## Task statement
Filter the data for lines with the word "must" and copy those lines.

[Saved entries]
--- START ---

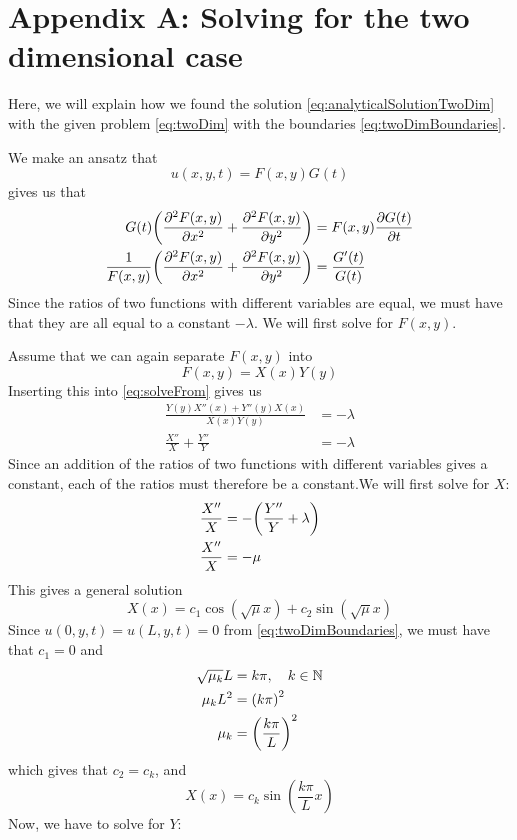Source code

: \section{Appendix A: Solving for the two dimensional case}
Here, we will explain how we found the solution \vref{eq:analyticalSolutionTwoDim} with the given problem \vref{eq:twoDim} with the boundaries \vref{eq:twoDimBoundaries}.


We make an ansatz that
\[
u(x,y,t) = F(x,y)G(t)
\]
 gives us that
\begin{align}
G(t)\qty(\pdv[2]{F(x,y)}{x}+ \pdv[2]{F(x,y)}{y} ) &= F(x,y)\pdv{G(t)}{t} \nonumber\\
\frac{1}{F(x,y)}\qty(\pdv[2]{F(x,y)}{x}+ \pdv[2]{F(x,y)}{y} ) &= \frac{G'(t)}{G(t)} \label{eq:solveFrom}
\end{align}
Since the ratios of two functions with different variables are equal, we must have that they are all equal to a constant \(-\lambda\). We will first solve for \(F(x,y)\).

Assume that we can again separate \(F(x,y)\) into
\[
F(x,y) = X(x)Y(y)
\]
Inserting this into \vref{eq:solveFrom} gives us
\begin{align*}
\frac{Y(y)X''(x)+ Y''(y)X(x)}{X(x)Y(y)} &= -\lambda \\
\frac{X''}{X}+ \frac{Y''}{Y} &= -\lambda
\end{align*}
Since an addition of the ratios of two functions with different variables gives a constant, each of the ratios must therefore be a constant.We will first solve for \(X\):
\begin{align}
\frac{X''}{X} &= -\qty(\frac{Y''}{Y} +\lambda) \label{eq:mysteriousMu}\\
\frac{X''}{X} &= -\mu \nonumber
\end{align}
This gives a general solution
\[
X(x) = c_1\cos(\sqrt{\mu}x) + c_2\sin(\sqrt{\mu}x)
\]
Since \(u(0,y,t) = u(L,y,t) = 0\) from \vref{eq:twoDimBoundaries}, we must have that \(c_1 = 0\) and
\begin{align}
\sqrt{\mu_k}L &= k\pi \nonumber , \quad k \in \mathbb{N}\\
\mu_k L^2 &= \qty(k\pi)^2 \nonumber \\
 \mu_k  &=\qty(\frac{k\pi}{L})^2 \label{eq:twoDimMu}
\end{align}
which gives that \(c_2 = c_k\), and
\[
X(x) = c_k\sin(\frac{k\pi}{L}x)
\]
Now, we have to solve for \(Y\):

--- END ---

## Solution for this exercise
Since the ratios of two functions with different variables are equal, we must have that they are all equal to a constant \(-\lambda\). We will first solve for \(F(x,y)\).
Since an addition of the ratios of two functions with different variables gives a constant, each of the ratios must therefore be a constant.We will first solve for \(X\):
Since \(u(0,y,t) = u(L,y,t) = 0\) from \vref{eq:twoDimBoundaries}, we must have that \(c_1 = 0\) and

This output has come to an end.